* _Exercise aim_
Type out the lines below exactly, from the first through the line holding "### Installation", and include no pictures.

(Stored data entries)
★ ★ ★ ★ ★

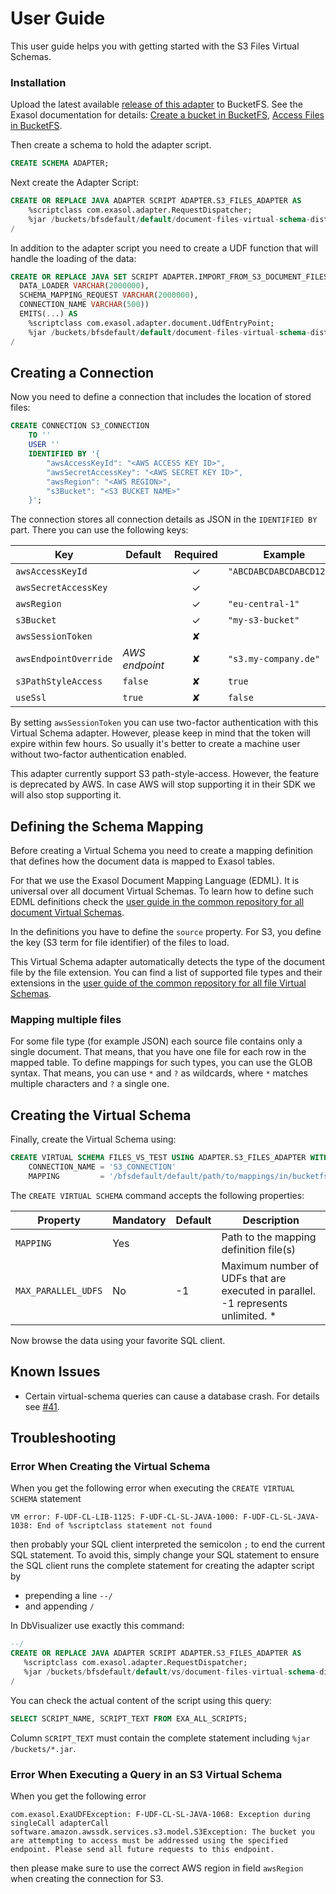 # User Guide

This user guide helps you with getting started with the S3 Files Virtual Schemas.

### Installation

Upload the latest available [release of this adapter](https://github.com/exasol/s3-document-files-virtual-schema/releases) to BucketFS. See the Exasol documentation for details: [Create a bucket in BucketFS](https://docs.exasol.com/administration/on-premise/bucketfs/create_new_bucket_in_bucketfs_service.htm), [Access Files in BucketFS](https://docs.exasol.com/administration/on-premise/bucketfs/accessfiles.htm).

Then create a schema to hold the adapter script.

```sql
CREATE SCHEMA ADAPTER;
```

Next create the Adapter Script:

```sql
CREATE OR REPLACE JAVA ADAPTER SCRIPT ADAPTER.S3_FILES_ADAPTER AS
    %scriptclass com.exasol.adapter.RequestDispatcher;
    %jar /buckets/bfsdefault/default/document-files-virtual-schema-dist-7.3.3-s3-2.8.1.jar;
/
```

In addition to the adapter script you need to create a UDF function that will handle the loading of the data:

```sql
CREATE OR REPLACE JAVA SET SCRIPT ADAPTER.IMPORT_FROM_S3_DOCUMENT_FILES(
  DATA_LOADER VARCHAR(2000000),
  SCHEMA_MAPPING_REQUEST VARCHAR(2000000),
  CONNECTION_NAME VARCHAR(500))
  EMITS(...) AS
    %scriptclass com.exasol.adapter.document.UdfEntryPoint;
    %jar /buckets/bfsdefault/default/document-files-virtual-schema-dist-7.3.3-s3-2.8.1.jar;
/
```

## Creating a Connection

Now you need to define a connection that includes the location of stored files:

```sql
CREATE CONNECTION S3_CONNECTION
    TO ''
    USER ''
    IDENTIFIED BY '{
        "awsAccessKeyId": "<AWS ACCESS KEY ID>", 
        "awsSecretAccessKey": "<AWS SECRET KEY ID>", 
        "awsRegion": "<AWS REGION>", 
        "s3Bucket": "<S3 BUCKET NAME>" 
    }';
``` 

The connection stores all connection details as JSON in the `IDENTIFIED BY` part. There you can use the following keys:

| Key                   | Default        |  Required  | Example                  |
|-----------------------|----------------|:----------:|--------------------------|
| `awsAccessKeyId`      |                |     ✓      | `"ABCDABCDABCDABCD1234"` |
| `awsSecretAccessKey`  |                |     ✓      |                          |
| `awsRegion`           |                |     ✓      | `"eu-central-1"`         |
| `s3Bucket`            |                |     ✓      | `"my-s3-bucket"`         |
| `awsSessionToken`     |                |     ✘      |                          |
| `awsEndpointOverride` | _AWS endpoint_ |     ✘      | `"s3.my-company.de"`     |
| `s3PathStyleAccess`   | `false`        |     ✘      | `true`                   |
| `useSsl`              | `true`         |     ✘      | `false`                  |

By setting `awsSessionToken` you can use two-factor authentication with this Virtual Schema adapter. However, please keep in mind that the token will expire within few hours. So usually it's better to create a machine user without two-factor authentication enabled.

This adapter currently support S3 path-style-access. However, the feature is deprecated by AWS. In case AWS will stop supporting it in their SDK we will also stop supporting it.

## Defining the Schema Mapping

Before creating a Virtual Schema you need to create a mapping definition that defines how the document data is mapped to Exasol tables.

For that we use the Exasol Document Mapping Language (EDML). It is universal over all document Virtual Schemas. To learn how to define such EDML definitions check the [user guide in the common repository for all document Virtual Schemas](https://github.com/exasol/virtual-schema-common-document/blob/main/doc/user_guide/edml_user_guide.md).

In the definitions you have to define the `source` property. For S3, you define the key (S3 term for file identifier) of the files to load.

This Virtual Schema adapter automatically detects the type of the document file by the file extension. You can find a list of supported file types and their extensions in the [user guide of the common repository for all file Virtual Schemas](https://github.com/exasol/virtual-schema-common-document-files/blob/main/doc/user_guide/user_guide.md).

### Mapping multiple files

For some file type (for example JSON) each source file contains only a single document. That means, that you have one file for each row in the mapped table. To define mappings for such types, you can use the GLOB syntax. That means, you can use `*` and `?` as wildcards, where `*` matches multiple characters and `?` a single one.

## Creating the Virtual Schema

Finally, create the Virtual Schema using:

```sql
CREATE VIRTUAL SCHEMA FILES_VS_TEST USING ADAPTER.S3_FILES_ADAPTER WITH
    CONNECTION_NAME = 'S3_CONNECTION'
    MAPPING         = '/bfsdefault/default/path/to/mappings/in/bucketfs';
```

The `CREATE VIRTUAL SCHEMA` command accepts the following properties:

| Property          | Mandatory   |  Default      |   Description                                                                   |
|-------------------|-------------|---------------|---------------------------------------------------------------------------------|
|`MAPPING`          | Yes         |               | Path to the mapping definition file(s)                                          |
|`MAX_PARALLEL_UDFS`| No          | -1            | Maximum number of UDFs that are executed in parallel. -1 represents unlimited. *| 


Now browse the data using your favorite SQL client.

## Known Issues

* Certain virtual-schema queries can cause a database crash. For details see [#41](https://github.com/exasol/virtual-schema-common-document-files/issues/41).

## Troubleshooting

### Error When Creating the Virtual Schema

When you get the following error when executing the `CREATE VIRTUAL SCHEMA` statement

```
VM error: F-UDF-CL-LIB-1125: F-UDF-CL-SL-JAVA-1000: F-UDF-CL-SL-JAVA-1038: End of %scriptclass statement not found
```

then probably your SQL client interpreted the semicolon `;` to end the current SQL statement.
To avoid this, simply change your SQL statement to ensure the SQL client runs the complete statement for creating the adapter script by 
* prepending a line `--/`
* and appending `/`

In DbVisualizer use exactly this command:

```sql
--/
CREATE OR REPLACE JAVA ADAPTER SCRIPT ADAPTER.S3_FILES_ADAPTER AS
   %scriptclass com.exasol.adapter.RequestDispatcher;
   %jar /buckets/bfsdefault/default/vs/document-files-virtual-schema-dist-7.3.3-s3-2.8.1.jar;
/
```

You can check the actual content of the script using this query:

```sql
SELECT SCRIPT_NAME, SCRIPT_TEXT FROM EXA_ALL_SCRIPTS;
```

Column `SCRIPT_TEXT` must contain the complete statement including `%jar /buckets/*.jar`.

### Error When Executing a Query in an S3 Virtual Schema

When you get the following error

```
com.exasol.ExaUDFException: F-UDF-CL-SL-JAVA-1068: Exception during singleCall adapterCall 
software.amazon.awssdk.services.s3.model.S3Exception: The bucket you are attempting to access must be addressed using the specified endpoint. Please send all future requests to this endpoint.
```

then please make sure to use the correct AWS region in field `awsRegion` when creating the connection for S3.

★ ★ ★ ★ ★

* _Written solution_
 # User Guide

This user guide helps you with getting started with the S3 Files Virtual Schemas.

### Installation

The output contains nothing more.